Problem requirements — Each line below from the one containing "这一模式不仅绕过了传统银行的" through the one containing "- **防钓鱼码设置**：设" is to be given again exactly, and no line outside that span.

Dataset excerpts:
== == ==

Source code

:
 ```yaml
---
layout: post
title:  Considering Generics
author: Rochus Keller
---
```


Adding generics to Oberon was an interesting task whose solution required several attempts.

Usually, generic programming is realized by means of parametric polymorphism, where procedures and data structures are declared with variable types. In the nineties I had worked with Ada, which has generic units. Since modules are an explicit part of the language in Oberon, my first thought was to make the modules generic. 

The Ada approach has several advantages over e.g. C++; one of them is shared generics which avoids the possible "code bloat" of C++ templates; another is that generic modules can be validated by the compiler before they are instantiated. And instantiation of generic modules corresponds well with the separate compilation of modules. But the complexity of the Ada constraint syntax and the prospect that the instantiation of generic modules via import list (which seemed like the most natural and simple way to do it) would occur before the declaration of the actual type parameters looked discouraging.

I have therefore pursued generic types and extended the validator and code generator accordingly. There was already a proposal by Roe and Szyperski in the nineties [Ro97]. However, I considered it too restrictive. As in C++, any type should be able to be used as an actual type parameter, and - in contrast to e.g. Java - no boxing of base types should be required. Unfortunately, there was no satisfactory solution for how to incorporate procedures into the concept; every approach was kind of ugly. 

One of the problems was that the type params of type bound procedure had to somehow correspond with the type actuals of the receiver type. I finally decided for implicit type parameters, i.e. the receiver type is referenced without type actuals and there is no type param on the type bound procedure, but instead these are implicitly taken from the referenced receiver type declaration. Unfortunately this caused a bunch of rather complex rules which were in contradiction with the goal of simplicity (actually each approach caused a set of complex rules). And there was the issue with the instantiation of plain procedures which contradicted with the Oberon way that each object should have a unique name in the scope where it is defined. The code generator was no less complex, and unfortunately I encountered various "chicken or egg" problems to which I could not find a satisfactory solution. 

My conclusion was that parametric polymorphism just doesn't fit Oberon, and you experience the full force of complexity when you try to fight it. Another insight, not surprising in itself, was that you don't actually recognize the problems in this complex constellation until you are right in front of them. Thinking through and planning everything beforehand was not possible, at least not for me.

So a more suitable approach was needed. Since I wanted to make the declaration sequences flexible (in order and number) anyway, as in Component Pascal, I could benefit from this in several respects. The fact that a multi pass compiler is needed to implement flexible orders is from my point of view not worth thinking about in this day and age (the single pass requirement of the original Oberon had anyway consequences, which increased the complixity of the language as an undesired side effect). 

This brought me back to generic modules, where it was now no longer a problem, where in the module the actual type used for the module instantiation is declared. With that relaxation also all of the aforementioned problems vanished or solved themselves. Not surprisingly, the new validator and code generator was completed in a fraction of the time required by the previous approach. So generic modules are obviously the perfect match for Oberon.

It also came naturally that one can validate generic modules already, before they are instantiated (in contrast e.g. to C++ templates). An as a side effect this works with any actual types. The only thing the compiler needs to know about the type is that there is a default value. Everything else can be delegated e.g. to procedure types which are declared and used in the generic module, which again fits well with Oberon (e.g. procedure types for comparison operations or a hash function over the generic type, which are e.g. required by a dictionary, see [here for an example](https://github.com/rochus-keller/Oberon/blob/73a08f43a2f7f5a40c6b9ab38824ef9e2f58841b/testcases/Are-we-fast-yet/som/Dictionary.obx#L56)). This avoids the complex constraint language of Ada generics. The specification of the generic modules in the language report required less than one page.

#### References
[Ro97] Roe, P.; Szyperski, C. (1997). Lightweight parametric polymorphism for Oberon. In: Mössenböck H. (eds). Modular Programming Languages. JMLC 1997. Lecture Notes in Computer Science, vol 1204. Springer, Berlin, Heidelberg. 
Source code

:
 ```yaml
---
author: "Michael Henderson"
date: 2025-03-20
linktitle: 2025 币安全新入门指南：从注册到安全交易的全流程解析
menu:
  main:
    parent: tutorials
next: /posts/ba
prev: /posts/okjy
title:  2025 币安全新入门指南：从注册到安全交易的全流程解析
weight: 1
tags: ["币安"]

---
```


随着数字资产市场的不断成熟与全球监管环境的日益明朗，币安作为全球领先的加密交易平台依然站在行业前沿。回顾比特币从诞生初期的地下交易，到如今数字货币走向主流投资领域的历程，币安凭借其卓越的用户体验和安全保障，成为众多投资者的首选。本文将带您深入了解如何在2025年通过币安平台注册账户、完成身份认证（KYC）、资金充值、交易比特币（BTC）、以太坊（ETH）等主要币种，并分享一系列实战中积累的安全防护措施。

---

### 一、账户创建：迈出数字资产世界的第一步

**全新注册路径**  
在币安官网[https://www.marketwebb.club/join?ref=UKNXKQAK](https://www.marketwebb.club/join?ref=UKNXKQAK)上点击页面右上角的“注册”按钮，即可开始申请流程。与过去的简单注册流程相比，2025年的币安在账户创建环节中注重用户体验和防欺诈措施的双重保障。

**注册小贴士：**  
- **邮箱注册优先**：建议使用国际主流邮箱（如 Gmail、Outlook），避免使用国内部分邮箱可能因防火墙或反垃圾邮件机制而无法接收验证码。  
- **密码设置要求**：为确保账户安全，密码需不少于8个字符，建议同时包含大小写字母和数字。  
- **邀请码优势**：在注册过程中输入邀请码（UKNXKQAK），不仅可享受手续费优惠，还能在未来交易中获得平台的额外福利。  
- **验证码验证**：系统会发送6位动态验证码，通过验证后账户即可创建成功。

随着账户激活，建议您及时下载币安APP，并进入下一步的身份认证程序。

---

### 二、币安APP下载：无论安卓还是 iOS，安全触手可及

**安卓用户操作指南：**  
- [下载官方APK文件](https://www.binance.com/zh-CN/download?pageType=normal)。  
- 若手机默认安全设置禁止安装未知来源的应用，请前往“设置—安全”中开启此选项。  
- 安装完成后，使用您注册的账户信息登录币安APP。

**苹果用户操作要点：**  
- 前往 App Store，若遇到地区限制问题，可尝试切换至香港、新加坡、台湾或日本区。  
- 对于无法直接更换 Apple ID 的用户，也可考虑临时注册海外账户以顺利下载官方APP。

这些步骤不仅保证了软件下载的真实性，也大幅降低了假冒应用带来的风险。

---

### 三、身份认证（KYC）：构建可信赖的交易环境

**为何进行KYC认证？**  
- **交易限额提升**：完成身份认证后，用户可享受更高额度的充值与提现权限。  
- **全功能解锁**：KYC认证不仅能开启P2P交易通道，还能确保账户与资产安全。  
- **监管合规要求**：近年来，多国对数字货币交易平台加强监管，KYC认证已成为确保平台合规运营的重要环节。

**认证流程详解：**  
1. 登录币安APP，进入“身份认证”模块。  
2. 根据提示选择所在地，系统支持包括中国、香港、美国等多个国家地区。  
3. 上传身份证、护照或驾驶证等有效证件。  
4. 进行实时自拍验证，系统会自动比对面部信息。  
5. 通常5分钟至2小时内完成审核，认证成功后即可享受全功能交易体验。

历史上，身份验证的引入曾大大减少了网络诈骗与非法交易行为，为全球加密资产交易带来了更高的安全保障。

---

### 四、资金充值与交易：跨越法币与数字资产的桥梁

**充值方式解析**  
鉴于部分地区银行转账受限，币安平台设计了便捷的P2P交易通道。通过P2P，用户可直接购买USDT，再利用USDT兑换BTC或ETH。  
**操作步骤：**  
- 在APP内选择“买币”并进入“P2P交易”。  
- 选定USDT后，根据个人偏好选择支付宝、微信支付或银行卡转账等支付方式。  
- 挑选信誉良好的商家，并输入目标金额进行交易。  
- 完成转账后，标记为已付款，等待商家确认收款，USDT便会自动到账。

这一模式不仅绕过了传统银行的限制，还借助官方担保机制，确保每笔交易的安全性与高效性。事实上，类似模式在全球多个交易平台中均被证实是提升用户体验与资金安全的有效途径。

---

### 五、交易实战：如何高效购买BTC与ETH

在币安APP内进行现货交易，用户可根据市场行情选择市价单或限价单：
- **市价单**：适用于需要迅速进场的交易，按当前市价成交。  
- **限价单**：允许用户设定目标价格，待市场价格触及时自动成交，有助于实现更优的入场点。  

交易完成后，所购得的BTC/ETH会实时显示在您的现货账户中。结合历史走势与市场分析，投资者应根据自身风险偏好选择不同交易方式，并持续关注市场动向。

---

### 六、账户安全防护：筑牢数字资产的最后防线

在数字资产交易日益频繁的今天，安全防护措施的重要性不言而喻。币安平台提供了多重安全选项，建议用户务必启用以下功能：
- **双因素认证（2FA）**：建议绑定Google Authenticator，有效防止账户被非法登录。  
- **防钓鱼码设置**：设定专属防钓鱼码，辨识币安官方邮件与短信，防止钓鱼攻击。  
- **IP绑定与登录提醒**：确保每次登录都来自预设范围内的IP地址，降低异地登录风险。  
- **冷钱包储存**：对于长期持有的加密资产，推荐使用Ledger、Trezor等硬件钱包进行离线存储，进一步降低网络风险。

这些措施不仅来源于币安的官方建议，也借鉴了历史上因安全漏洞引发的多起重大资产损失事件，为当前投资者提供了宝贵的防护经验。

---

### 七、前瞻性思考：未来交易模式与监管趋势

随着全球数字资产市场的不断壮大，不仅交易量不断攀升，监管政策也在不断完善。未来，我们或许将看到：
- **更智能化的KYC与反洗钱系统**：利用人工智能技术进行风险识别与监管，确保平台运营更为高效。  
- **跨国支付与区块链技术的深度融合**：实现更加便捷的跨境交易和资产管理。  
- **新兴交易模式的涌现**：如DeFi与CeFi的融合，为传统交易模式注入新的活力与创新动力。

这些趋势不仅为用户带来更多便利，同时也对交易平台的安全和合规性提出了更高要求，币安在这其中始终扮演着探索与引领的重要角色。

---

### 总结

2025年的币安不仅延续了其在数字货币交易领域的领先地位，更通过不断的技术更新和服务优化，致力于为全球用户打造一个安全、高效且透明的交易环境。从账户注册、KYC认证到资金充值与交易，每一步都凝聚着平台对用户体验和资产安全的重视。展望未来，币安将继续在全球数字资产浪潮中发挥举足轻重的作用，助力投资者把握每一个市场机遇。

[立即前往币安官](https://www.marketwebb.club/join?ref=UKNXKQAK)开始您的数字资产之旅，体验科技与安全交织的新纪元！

== == ==

Answer space —
这一模式不仅绕过了传统银行的限制，还借助官方担保机制，确保每笔交易的安全性与高效性。事实上，类似模式在全球多个交易平台中均被证实是提升用户体验与资金安全的有效途径。

---

### 五、交易实战：如何高效购买BTC与ETH

在币安APP内进行现货交易，用户可根据市场行情选择市价单或限价单：
- **市价单**：适用于需要迅速进场的交易，按当前市价成交。  
- **限价单**：允许用户设定目标价格，待市场价格触及时自动成交，有助于实现更优的入场点。  

交易完成后，所购得的BTC/ETH会实时显示在您的现货账户中。结合历史走势与市场分析，投资者应根据自身风险偏好选择不同交易方式，并持续关注市场动向。

---

### 六、账户安全防护：筑牢数字资产的最后防线

在数字资产交易日益频繁的今天，安全防护措施的重要性不言而喻。币安平台提供了多重安全选项，建议用户务必启用以下功能：
- **双因素认证（2FA）**：建议绑定Google Authenticator，有效防止账户被非法登录。  
- **防钓鱼码设置**：设定专属防钓鱼码，辨识币安官方邮件与短信，防止钓鱼攻击。  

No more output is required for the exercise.